### Task details
Look below for the line containing "### Authorization"; from there, print each line exactly up to and including the line containing "4: Function Composition", and stop.

____________________

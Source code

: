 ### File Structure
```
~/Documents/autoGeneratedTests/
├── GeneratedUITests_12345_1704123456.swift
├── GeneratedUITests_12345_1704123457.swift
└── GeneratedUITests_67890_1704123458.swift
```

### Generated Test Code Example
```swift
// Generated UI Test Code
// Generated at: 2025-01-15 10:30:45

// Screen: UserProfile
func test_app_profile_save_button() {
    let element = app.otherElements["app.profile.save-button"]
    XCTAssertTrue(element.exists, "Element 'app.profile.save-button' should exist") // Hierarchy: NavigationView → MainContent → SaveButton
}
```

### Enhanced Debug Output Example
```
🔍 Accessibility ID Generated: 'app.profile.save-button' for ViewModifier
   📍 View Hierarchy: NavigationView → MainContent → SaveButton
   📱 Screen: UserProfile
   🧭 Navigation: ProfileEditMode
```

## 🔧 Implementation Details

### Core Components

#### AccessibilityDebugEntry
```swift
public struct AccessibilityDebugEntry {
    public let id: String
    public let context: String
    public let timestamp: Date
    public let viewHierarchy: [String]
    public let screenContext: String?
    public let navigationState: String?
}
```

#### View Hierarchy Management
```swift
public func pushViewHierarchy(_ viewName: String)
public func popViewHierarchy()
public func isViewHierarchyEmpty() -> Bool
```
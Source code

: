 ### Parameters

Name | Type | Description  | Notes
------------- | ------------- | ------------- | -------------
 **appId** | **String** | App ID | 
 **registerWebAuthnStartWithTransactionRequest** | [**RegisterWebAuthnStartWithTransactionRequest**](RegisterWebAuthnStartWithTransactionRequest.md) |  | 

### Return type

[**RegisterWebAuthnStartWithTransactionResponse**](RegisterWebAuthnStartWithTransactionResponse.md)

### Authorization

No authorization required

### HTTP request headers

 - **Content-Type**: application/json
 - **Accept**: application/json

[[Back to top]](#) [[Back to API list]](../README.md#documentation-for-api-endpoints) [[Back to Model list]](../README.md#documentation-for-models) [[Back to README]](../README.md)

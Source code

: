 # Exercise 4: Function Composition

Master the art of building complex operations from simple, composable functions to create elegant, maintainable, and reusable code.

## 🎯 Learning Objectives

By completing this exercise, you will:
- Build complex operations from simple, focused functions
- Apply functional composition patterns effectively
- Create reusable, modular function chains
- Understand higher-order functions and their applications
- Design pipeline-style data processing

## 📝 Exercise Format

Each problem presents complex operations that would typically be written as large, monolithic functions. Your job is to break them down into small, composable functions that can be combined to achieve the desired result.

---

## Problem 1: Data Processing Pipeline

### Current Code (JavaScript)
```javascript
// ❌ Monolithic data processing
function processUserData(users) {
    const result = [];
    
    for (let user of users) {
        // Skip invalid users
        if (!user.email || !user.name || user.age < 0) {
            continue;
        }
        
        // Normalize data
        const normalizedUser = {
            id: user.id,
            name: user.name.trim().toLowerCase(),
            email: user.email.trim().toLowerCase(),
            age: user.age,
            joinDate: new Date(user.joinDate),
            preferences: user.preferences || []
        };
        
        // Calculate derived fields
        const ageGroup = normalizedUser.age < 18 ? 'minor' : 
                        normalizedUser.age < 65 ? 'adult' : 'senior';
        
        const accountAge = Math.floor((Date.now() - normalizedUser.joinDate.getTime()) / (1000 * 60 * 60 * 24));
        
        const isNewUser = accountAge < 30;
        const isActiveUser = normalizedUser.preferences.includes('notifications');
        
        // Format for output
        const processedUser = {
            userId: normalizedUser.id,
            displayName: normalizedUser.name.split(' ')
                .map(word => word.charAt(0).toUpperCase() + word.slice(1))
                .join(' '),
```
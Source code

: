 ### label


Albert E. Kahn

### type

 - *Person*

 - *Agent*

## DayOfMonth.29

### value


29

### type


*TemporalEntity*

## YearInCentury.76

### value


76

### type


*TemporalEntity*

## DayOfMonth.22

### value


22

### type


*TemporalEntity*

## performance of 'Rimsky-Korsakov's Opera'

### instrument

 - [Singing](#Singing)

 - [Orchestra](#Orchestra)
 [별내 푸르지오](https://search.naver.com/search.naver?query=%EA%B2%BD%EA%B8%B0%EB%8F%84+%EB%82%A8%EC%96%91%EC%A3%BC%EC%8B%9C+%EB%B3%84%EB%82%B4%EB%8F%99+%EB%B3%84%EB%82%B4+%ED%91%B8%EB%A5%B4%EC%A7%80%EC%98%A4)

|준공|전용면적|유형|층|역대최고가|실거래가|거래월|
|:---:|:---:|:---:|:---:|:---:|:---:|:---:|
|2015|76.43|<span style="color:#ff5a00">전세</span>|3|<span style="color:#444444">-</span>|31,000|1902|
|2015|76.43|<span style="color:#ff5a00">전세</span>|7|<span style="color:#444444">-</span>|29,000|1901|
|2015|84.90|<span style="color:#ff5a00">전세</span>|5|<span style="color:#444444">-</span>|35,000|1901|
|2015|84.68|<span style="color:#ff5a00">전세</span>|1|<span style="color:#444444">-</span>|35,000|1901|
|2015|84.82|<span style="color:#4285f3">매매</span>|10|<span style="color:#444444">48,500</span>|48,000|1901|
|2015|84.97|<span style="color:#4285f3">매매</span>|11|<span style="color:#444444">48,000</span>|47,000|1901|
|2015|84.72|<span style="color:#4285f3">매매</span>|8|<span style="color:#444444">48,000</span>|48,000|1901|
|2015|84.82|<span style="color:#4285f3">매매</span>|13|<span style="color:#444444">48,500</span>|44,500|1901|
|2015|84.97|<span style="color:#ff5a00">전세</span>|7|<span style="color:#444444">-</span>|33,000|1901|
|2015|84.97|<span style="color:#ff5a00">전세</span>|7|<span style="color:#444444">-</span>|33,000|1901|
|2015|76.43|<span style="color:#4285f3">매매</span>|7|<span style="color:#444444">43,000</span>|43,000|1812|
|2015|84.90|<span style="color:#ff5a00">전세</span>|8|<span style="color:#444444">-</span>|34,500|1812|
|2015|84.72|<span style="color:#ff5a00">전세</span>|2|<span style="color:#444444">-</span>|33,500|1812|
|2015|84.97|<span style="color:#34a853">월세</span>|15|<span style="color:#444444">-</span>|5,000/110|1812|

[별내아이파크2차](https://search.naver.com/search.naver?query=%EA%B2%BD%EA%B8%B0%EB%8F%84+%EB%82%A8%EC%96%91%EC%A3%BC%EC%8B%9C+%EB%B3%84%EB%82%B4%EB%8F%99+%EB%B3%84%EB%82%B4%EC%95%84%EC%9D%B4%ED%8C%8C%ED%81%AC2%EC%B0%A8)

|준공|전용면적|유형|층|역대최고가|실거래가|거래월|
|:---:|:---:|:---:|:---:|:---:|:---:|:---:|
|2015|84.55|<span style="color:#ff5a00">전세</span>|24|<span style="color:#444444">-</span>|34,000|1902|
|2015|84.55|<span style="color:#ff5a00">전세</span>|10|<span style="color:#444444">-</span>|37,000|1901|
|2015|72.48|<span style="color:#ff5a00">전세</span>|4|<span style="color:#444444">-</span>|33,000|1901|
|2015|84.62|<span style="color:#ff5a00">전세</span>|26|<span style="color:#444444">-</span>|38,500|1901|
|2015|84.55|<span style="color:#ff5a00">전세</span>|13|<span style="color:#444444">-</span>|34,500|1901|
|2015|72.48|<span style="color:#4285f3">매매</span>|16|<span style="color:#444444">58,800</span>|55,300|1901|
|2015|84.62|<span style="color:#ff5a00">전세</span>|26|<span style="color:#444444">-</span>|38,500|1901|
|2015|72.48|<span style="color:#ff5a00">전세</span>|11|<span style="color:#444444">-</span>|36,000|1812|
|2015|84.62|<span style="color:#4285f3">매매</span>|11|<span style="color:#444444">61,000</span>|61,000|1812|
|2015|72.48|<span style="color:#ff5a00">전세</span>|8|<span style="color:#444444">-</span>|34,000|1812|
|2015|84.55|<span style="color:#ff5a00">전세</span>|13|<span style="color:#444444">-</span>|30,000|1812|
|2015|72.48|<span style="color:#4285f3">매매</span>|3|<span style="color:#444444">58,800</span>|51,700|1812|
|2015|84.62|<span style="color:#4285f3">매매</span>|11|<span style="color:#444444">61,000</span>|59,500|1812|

____________________

### Solution for this exercise
### Authorization

No authorization required

### HTTP request headers

 - **Content-Type**: application/json
 - **Accept**: application/json

[[Back to top]](#) [[Back to API list]](../README.md#documentation-for-api-endpoints) [[Back to Model list]](../README.md#documentation-for-models) [[Back to README]](../README.md)

Source code

: # Exercise 4: Function Composition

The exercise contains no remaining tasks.